** Input data **
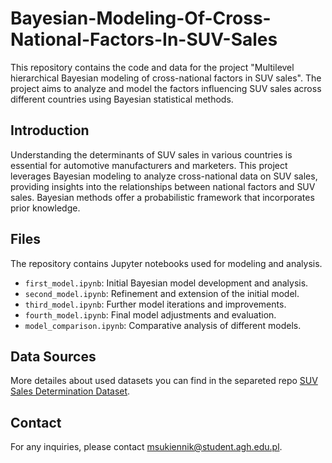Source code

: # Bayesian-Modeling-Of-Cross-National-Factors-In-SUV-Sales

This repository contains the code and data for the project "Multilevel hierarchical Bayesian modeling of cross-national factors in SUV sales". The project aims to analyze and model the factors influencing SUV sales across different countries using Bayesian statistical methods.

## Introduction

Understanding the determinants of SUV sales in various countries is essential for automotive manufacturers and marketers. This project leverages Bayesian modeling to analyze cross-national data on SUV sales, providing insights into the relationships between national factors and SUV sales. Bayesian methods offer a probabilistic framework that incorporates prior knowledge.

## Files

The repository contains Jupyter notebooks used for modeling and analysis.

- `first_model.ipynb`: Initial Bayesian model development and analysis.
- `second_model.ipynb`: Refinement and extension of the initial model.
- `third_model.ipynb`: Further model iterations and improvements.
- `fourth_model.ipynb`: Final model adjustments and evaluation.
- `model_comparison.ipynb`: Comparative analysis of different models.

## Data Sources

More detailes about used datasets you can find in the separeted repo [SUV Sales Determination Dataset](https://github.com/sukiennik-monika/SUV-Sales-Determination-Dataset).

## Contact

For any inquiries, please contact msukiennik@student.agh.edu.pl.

---

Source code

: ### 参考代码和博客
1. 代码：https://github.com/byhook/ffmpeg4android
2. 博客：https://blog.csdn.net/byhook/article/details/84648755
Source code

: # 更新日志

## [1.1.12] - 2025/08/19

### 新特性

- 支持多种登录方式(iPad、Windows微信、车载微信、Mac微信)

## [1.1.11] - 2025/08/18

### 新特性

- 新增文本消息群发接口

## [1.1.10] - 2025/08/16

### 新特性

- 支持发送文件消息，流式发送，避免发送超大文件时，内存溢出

** Problem statement **
Please transcribe exactly the lines above from the line that has "This repository contains" up to and including the line that has "## Data Sources"; no other line belongs in the answer.

** Task result **
This repository contains the code and data for the project "Multilevel hierarchical Bayesian modeling of cross-national factors in SUV sales". The project aims to analyze and model the factors influencing SUV sales across different countries using Bayesian statistical methods.

## Introduction

Understanding the determinants of SUV sales in various countries is essential for automotive manufacturers and marketers. This project leverages Bayesian modeling to analyze cross-national data on SUV sales, providing insights into the relationships between national factors and SUV sales. Bayesian methods offer a probabilistic framework that incorporates prior knowledge.

## Files

The repository contains Jupyter notebooks used for modeling and analysis.

- `first_model.ipynb`: Initial Bayesian model development and analysis.
- `second_model.ipynb`: Refinement and extension of the initial model.
- `third_model.ipynb`: Further model iterations and improvements.
- `fourth_model.ipynb`: Final model adjustments and evaluation.
- `model_comparison.ipynb`: Comparative analysis of different models.

## Data Sources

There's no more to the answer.